• **About this task**
Find the string "Islands" in the records. Copy every line it appears in.

(Data entries)
=-=-=-=-=
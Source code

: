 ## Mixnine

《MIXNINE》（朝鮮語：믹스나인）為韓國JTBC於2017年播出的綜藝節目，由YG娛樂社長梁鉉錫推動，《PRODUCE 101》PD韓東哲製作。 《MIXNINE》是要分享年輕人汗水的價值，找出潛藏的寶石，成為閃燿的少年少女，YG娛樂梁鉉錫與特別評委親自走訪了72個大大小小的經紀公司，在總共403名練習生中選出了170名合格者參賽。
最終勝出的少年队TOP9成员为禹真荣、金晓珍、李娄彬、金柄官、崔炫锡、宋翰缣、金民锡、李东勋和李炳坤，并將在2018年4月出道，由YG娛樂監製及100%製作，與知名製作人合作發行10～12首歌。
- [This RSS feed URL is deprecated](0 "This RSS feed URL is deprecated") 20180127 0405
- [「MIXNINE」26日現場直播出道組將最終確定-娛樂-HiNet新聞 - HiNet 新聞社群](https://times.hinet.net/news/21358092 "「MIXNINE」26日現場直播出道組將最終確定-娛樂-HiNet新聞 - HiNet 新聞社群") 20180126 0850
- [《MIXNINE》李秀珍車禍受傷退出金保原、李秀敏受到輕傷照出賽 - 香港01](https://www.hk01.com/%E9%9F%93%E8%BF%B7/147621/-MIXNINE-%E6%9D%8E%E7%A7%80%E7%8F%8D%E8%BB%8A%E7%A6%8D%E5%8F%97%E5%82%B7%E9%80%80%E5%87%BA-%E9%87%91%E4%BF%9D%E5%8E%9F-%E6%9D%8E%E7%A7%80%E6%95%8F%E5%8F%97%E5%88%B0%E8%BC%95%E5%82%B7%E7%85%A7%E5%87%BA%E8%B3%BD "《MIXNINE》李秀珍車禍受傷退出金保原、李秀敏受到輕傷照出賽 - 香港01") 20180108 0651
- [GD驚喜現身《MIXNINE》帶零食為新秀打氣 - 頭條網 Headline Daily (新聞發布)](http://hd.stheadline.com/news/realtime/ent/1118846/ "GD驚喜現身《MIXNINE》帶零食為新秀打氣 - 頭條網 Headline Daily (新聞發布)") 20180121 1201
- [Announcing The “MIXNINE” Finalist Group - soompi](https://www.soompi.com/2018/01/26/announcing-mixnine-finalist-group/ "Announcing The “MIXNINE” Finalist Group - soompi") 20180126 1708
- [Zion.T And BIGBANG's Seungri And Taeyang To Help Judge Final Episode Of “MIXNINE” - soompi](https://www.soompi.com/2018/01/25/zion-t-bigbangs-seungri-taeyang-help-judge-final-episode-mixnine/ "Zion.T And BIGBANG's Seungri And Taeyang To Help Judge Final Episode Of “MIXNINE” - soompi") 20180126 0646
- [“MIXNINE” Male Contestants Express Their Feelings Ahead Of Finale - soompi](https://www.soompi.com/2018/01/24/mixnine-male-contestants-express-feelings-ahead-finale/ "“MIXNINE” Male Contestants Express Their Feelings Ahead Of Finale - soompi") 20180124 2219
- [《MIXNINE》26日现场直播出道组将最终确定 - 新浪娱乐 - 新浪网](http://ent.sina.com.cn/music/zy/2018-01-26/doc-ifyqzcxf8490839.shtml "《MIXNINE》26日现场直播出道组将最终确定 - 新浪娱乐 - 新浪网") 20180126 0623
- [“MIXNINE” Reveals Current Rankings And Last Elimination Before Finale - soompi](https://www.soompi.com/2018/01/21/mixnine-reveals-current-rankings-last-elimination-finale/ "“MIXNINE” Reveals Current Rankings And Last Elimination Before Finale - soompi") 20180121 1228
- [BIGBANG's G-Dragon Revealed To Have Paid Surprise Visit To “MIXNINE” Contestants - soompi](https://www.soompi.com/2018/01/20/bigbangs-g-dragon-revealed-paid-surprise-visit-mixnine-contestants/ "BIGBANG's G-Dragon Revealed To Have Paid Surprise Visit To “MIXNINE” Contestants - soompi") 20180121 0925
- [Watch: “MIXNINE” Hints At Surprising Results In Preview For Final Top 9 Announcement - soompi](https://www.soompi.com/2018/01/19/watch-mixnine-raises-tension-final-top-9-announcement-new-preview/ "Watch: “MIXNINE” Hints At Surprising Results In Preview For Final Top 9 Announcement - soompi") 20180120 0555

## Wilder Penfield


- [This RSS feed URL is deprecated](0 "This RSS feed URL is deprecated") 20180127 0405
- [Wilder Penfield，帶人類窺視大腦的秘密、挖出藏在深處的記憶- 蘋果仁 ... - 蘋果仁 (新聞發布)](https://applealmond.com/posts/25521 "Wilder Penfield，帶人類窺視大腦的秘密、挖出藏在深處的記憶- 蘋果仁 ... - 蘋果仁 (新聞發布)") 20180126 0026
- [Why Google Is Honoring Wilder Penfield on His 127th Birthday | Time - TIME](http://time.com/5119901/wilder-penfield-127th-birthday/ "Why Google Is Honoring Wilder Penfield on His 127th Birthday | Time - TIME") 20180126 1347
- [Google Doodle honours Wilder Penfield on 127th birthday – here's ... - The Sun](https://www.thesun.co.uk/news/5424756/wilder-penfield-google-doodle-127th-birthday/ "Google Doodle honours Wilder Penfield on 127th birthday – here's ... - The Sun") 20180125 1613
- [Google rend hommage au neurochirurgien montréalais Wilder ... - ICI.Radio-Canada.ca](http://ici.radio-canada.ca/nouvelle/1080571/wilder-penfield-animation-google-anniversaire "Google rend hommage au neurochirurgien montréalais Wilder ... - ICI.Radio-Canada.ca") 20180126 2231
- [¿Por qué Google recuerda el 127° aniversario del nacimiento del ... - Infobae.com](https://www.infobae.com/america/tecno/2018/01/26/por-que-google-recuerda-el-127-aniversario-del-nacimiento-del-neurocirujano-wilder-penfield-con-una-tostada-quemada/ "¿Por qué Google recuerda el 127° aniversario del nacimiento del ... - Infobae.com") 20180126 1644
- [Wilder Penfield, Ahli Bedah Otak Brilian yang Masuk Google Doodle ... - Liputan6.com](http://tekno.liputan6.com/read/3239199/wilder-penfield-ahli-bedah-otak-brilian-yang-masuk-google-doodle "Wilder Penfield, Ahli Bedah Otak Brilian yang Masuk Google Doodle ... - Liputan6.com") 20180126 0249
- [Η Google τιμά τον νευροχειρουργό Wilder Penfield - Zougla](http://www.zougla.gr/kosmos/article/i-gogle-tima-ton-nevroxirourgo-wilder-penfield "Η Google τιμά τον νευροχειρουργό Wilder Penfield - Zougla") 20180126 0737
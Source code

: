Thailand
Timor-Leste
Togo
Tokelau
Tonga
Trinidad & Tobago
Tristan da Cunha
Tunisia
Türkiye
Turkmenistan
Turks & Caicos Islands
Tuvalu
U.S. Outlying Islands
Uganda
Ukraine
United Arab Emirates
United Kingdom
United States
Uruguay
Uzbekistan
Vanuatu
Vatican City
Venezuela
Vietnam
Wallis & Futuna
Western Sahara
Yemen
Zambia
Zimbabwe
=-=-=-=-=
• **Finished exercise**
Turks & Caicos Islands
U.S. Outlying Islands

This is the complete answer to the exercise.